Der Klimacamp-Blog (75): Motorboot fährt Klima tot

Nach zwei Jahren ohne Seenachtfest fand am Samstag das Feuerwerkspektakel wieder statt. Auch in diesem Jahr fuhren viele Menschen mit ihren Motorbooten in den Konstanzer Trichter für den besten Blick auf den grenzüberschreitenden Feuerwerks-Wettstreit.

Zeitgleich sammelte sich eine kleine Gruppe Klima-Aktivist:innen auf der Konstanzer Fahrradbrücke. Sie wiederholten damit eine Aktion , die es schon im Jahr 2018 am Seenachtfest gegeben hatte. Sie spannten ein Banner am Brückengeländer auf mit der Mahnung und Forderung „Motorboot macht Klima tot. Motorbootfreier Bodensee.“ Viele Schiffe fahren an diesem Abend noch unter der Brücke durch und viele bemerken auch das Plakat. Einige Freizeitkapitäne zeigen den am Geländer stehenden Aktivist:innen den Mittelfinger. Der Denkanstoß scheint nicht bei jedem zu fruchten.

Motorboote. Klimakrise. Energiekrise. Wie passt das zusammen?

Die einfache Antwort: gar nicht. Während uns die Politik auf drastische Einschnitte bei der Energieversorgung vorbereitet, bekommt sie es offensichtlich nicht mal hin, selbst solche grotesken Auswüchse unserer fossilen Energievergeudung zu stoppen, wie den komplett unnötigen Motorbootbetrieb. Seit 2018 hat es keinerlei Fortschritt beim Verbot privater Freizeitboote mit einem Verbrennermotor als Hauptantrieb gegeben.
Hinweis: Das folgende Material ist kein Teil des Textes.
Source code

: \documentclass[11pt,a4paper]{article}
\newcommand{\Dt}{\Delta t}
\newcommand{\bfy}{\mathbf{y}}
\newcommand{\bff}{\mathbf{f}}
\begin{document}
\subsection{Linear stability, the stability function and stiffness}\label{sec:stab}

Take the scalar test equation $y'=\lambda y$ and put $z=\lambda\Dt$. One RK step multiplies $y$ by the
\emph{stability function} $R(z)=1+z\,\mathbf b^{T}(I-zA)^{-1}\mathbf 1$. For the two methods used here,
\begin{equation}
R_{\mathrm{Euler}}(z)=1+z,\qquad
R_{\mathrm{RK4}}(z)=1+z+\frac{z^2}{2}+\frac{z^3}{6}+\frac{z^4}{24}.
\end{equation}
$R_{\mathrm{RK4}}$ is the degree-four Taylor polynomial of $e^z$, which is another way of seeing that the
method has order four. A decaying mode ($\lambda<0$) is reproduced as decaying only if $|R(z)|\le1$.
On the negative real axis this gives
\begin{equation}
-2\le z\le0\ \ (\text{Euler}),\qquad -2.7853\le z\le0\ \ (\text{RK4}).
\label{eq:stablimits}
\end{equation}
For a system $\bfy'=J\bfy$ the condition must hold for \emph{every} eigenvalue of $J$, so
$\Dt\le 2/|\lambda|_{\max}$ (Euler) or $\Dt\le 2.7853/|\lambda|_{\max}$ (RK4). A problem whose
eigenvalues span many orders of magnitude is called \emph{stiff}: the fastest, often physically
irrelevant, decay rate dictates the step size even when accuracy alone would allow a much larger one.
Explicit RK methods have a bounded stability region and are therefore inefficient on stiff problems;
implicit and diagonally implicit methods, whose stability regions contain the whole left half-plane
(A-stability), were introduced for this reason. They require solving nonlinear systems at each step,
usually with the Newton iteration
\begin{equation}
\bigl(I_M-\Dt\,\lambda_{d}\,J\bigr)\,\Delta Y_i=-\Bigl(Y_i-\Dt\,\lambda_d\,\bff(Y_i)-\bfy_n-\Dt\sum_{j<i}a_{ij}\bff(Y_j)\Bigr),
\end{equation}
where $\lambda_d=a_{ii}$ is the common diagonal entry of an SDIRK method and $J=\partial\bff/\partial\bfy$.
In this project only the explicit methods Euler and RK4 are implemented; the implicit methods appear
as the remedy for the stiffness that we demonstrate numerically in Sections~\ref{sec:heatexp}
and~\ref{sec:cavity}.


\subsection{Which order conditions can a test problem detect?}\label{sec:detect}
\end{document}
Dabei sind Motorboote kein harmloser Freizeitspaß. Die starken Motoren vieler Boote verbrauchen ein Vielfaches dessen, was ein SUV mit Höchstgeschwindigkeit auf der Autobahn verbrennt. Das Düsen über den See schadet dem Klima damit sogar noch mehr als die sinnlose Raserei auf unseren Autobahnen. Und auch hier machen die Kosten der Boote und der steigende Preis für fossile Energieträger das Ganze zum Luxusvergnügen einer privilegierten Minderheit.
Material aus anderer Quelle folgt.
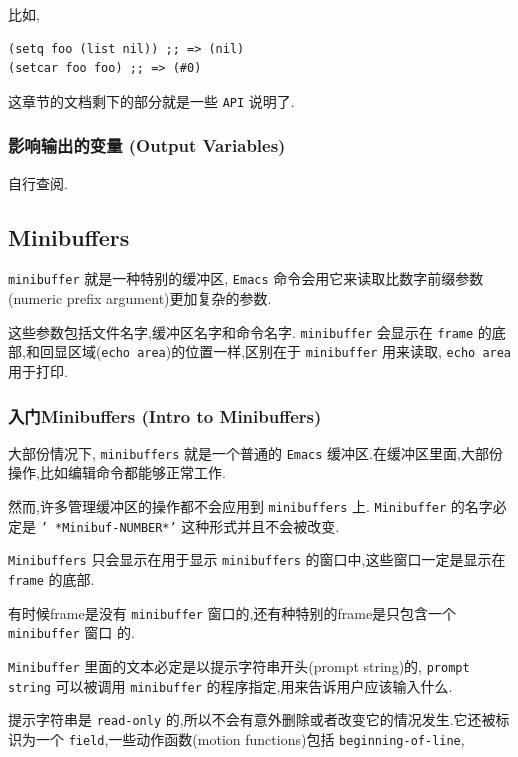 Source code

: \documentclass[11pt]{article}
\begin{document}
比如,

\begin{verbatim}
(setq foo (list nil)) ;; => (nil)
(setcar foo foo) ;; => (#0)
\end{verbatim}

这章节的文档剩下的部分就是一些 \texttt{API} 说明了.


\subsubsection{影响输出的变量 (Output Variables)}
\label{sec:orga07abc0}

自行查阅.


\subsection{Minibuffers}
\label{sec:orgf16628d}

\texttt{minibuffer} 就是一种特别的缓冲区, \texttt{Emacs} 命令会用它来读取比数字前缀参数(numeric prefix argument)更加复杂的参数.

这些参数包括文件名字,缓冲区名字和命令名字. \texttt{minibuffer} 会显示在 \texttt{frame} 的底部,和回显区域(\texttt{echo area})的位置一样,区别在于 \texttt{minibuffer} 用来读取, \texttt{echo area} 用于打印.

\subsubsection{入门Minibuffers (Intro to Minibuffers)}
\label{sec:org3895fe5}

大部份情况下, \texttt{minibuffers} 就是一个普通的 \texttt{Emacs} 缓冲区.在缓冲区里面,大部份操作,比如编辑命令都能够正常工作.

然而,许多管理缓冲区的操作都不会应用到 \texttt{minibuffers} 上. \texttt{Minibuffer} 的名字必定是 \texttt{' *Minibuf-NUMBER*'} 这种形式并且不会被改变.

\texttt{Minibuffers} 只会显示在用于显示 \texttt{minibuffers} 的窗口中,这些窗口一定是显示在 \texttt{frame} 的底部.

有时候frame是没有 \texttt{minibuffer} 窗口的,还有种特别的frame是只包含一个 \texttt{minibuffer} 窗口 的.

\texttt{Minibuffer} 里面的文本必定是以提示字符串开头(prompt string)的, \texttt{prompt string} 可以被调用 \texttt{minibuffer} 的程序指定,用来告诉用户应该输入什么.

提示字符串是 \texttt{read-only} 的,所以不会有意外删除或者改变它的情况发生.它还被标识为一个 \texttt{field},一些动作函数(motion functions)包括 \texttt{beginning-of-line},
\end{document}
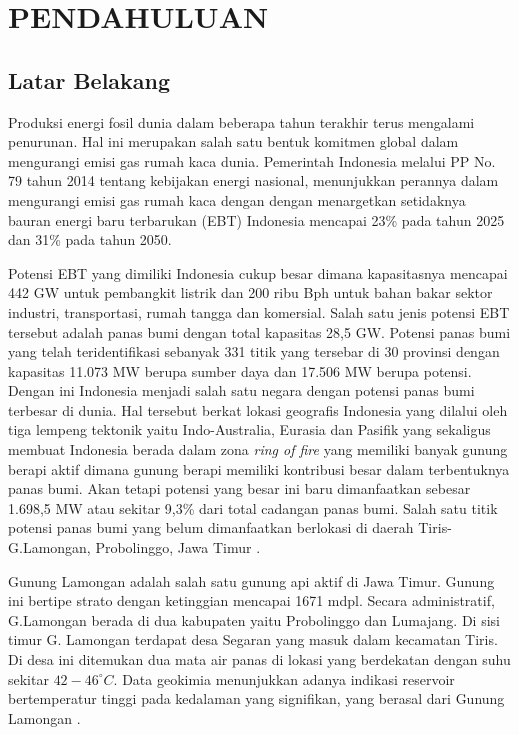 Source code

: \chapter{PENDAHULUAN}
\section{Latar Belakang}
\hspace{25pt}Produksi energi fosil dunia dalam beberapa tahun terakhir terus mengalami penurunan. Hal ini merupakan salah satu bentuk komitmen global dalam mengurangi emisi gas rumah kaca dunia\citep{OutlookEnergi2019}. Pemerintah Indonesia melalui PP No. 79 tahun 2014 tentang kebijakan energi nasional, menunjukkan perannya dalam mengurangi emisi gas rumah kaca dengan dengan menargetkan setidaknya bauran energi baru terbarukan (EBT) Indonesia mencapai 23\% pada tahun 2025 dan 31\% pada tahun 2050.

\hspace{25pt}Potensi EBT yang dimiliki Indonesia cukup besar dimana kapasitasnya mencapai 442 GW untuk pembangkit listrik dan 200 ribu Bph untuk bahan bakar sektor industri, transportasi, rumah tangga dan komersial\citep{OutlookEnergi2019}. Salah satu jenis potensi EBT tersebut adalah panas bumi dengan total kapasitas 28,5 GW. Potensi panas bumi yang telah teridentifikasi sebanyak 331 titik yang tersebar di 30 provinsi dengan kapasitas 11.073 MW berupa sumber daya dan 17.506 MW berupa potensi\citep{PanasBumiIndo2017}. Dengan ini Indonesia menjadi salah satu negara dengan potensi panas bumi terbesar di dunia\citep{esdm2018}. Hal tersebut berkat lokasi geografis Indonesia yang dilalui oleh tiga lempeng tektonik yaitu Indo-Australia, Eurasia dan Pasifik yang sekaligus membuat Indonesia berada dalam zona \textit{ring of fire} yang memiliki banyak gunung berapi aktif dimana gunung berapi memiliki kontribusi besar dalam terbentuknya panas bumi. Akan tetapi potensi yang besar ini baru dimanfaatkan sebesar 1.698,5 MW atau sekitar 9,3\% dari total cadangan panas bumi. Salah satu titik potensi panas bumi yang belum dimanfaatkan berlokasi di daerah Tiris-G.Lamongan, Probolinggo, Jawa Timur \citep{PanasBumiIndo2017}.

\hspace{25pt} Gunung Lamongan adalah salah satu gunung api aktif di Jawa Timur. Gunung ini bertipe strato dengan ketinggian mencapai 1671 mdpl. Secara administratif, G.Lamongan berada di dua kabupaten yaitu Probolinggo dan Lumajang. Di sisi timur G. Lamongan terdapat desa Segaran yang masuk dalam kecamatan Tiris. Di desa ini ditemukan dua mata air panas di lokasi yang berdekatan dengan suhu sekitar $42-46^{\circ}C$. Data geokimia menunjukkan adanya indikasi reservoir bertemperatur tinggi pada kedalaman yang signifikan, yang berasal dari Gunung Lamongan \citep{GLamongan}.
Bodenseekonferenz in der Verantwortung

Die Trockenperiode in diesem Sommer, die steigende Seetemperatur vor allem in den Flachwasserbereichen und der Rückgang des Bodenseepegels zeigen auch hier die Auswirkungen der Klimaveränderungen. Das sind im Vergleich zu Katastrophen und den dramatischen Umweltveränderungen im globalen Süden noch milde Folgen, die aber uns alle in der Region betreffen. Schon länger steht fest: Wir müssen unsere Treibhausgasemissionen auf Null senken und das so schnell wie irgend möglich. Damit gehen auch Veränderungen in unserer Lebensweise einher, und nicht alles, was heute gesellschaftlich akzeptiert ist, wird in Zukunft so gesehen werden. Warum also nicht beim Sparen da anfangen, wo es am wenigsten weh tut – bei den unnötigen Luxusvergnügungen einiger weniger auf Kosten der Allgemeinheit. An Alternativen mangelt es ja nicht. Segeln, Rudern, Kajak fahren, Tretboot und Stand-Up-Padling sind alles klimaschonende Aktivitäten auf dem Wasser.
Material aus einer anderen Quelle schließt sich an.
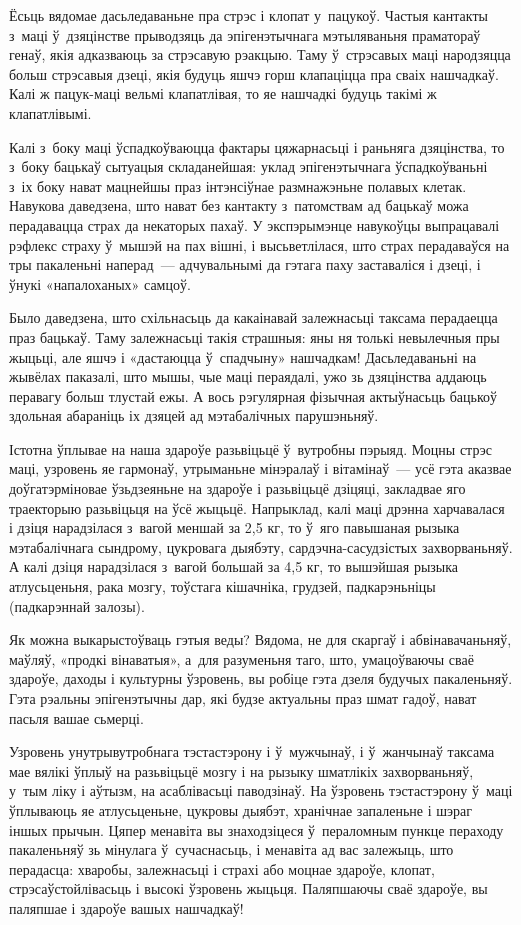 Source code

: Ёсьць вядомае дасьледаваньне пра стрэс і клопат у~пацукоў. Частыя кантакты з~маці ў~дзяцінстве прыводзяць да эпігенэтычнага мэтыляваньня праматораў генаў, якія адказваюць за стрэсавую рэакцыю. Таму ў~стрэсавых маці народзяцца больш стрэсавыя дзеці, якія будуць яшчэ горш клапаціцца пра сваіх нашчадкаў. Калі ж пацук-маці вельмі клапатлівая, то яе нашчадкі будуць такімі ж клапатлівымі.

Калі з~боку маці ўспадкоўваюцца фактары цяжарнасьці і раньняга дзяцінства, то з~боку бацькаў сытуацыя складанейшая: уклад эпігенэтычнага ўспадкоўваньні з~іх боку нават мацнейшы праз інтэнсіўнае размнажэньне полавых клетак. Навукова даведзена, што нават без кантакту з~патомствам ад бацькаў можа перадавацца страх да некаторых пахаў. У экспэрымэнце навукоўцы выпрацавалі рэфлекс страху ў~мышэй на пах вішні, і высьветлілася, што страх перадаваўся на тры пакаленьні наперад~--- адчувальнымі да гэтага паху заставаліся і дзеці, і ўнукі «напалоханых» самцоў.

Было даведзена, што схільнасьць да какаінавай залежнасьці таксама перадаецца праз бацькаў. Таму залежнасьці такія страшныя: яны ня толькі невылечныя пры жыцьці, але яшчэ і «дастаюцца ў~спадчыну» нашчадкам! Дасьледаваньні на жывёлах паказалі, што мышы, чые маці пераядалі, ужо зь дзяцінства аддаюць перавагу больш тлустай ежы. А вось рэгулярная фізычная актыўнасьць бацькоў здольная абараніць іх дзяцей ад мэтабалічных парушэньняў.

Істотна ўплывае на наша здароўе разьвіцьцё ў~вутробны пэрыяд. Моцны стрэс маці, узровень яе гармонаў, утрыманьне мінэралаў і вітамінаў~--- усё гэта аказвае доўгатэрміновае ўзьдзеяньне на здароўе і разьвіцьцё дзіцяці, закладвае яго траекторыю разьвіцьця на ўсё жыцьцё. Напрыклад, калі маці дрэнна харчавалася і дзіця нарадзілася з~вагой меншай за 2,5 кг, то ў~яго павышаная рызыка мэтабалічнага сындрому, цукровага дыябэту, сардэчна-сасудзістых захворваньняў. А калі дзіця нарадзілася з~вагой большай за 4,5 кг, то вышэйшая рызыка атлусьценьня, рака мозгу, тоўстага кішачніка, грудзей, падкарэньніцы (падкарэннай залозы).

Як можна выкарыстоўваць гэтыя веды? Вядома, не для скаргаў і абвінавачаньняў, маўляў, «продкі вінаватыя», а~для разуменьня таго, што, умацоўваючы сваё здароўе, даходы і культурны ўзровень, вы робіце гэта дзеля будучых пакаленьняў. Гэта рэальны эпігенэтычны дар, які будзе актуальны праз шмат гадоў, нават пасьля вашае сьмерці.

Узровень унутрывутробнага тэстастэрону і ў~мужчынаў, і ў~жанчынаў таксама мае вялікі ўплыў на разьвіцьцё мозгу і на рызыку шматлікіх захворваньняў, у~тым ліку і аўтызм, на асаблівасьці паводзінаў. На ўзровень тэстастэрону ў~маці ўплываюць яе атлусьценьне, цукровы дыябэт, хранічнае запаленьне і шэраг іншых прычын. Цяпер менавіта вы знаходзіцеся ў~пераломным пункце пераходу пакаленьняў зь мінулага ў~сучаснасьць, і менавіта ад вас залежыць, што перадасца: хваробы, залежнасьці і страхі або моцнае здароўе, клопат, стрэсаўстойлівасьць і высокі ўзровень жыцьця. Паляпшаючы сваё здароўе, вы паляпшае і здароўе вашых нашчадкаў!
In der Verantwortung stehen neben den Städten und Gemeinden auch die Internationale Bodenseekonferenz IBK, die als Zusammenschluss der Anliegerländer und -Kantone auch für den Gewässer- und Umweltschutz zuständig ist. Ein Verbot von Motorbooten auf dem See wäre nicht nur eine vernünftige und längst überfällige Klimaschutzmaßnahmen, sondern würden auch der Umwelt zugutekommen. Die Motorboote verursachen schließlich auch noch schädlichen Wellenschlag, Schadstoffeintrag in den See und Lärm.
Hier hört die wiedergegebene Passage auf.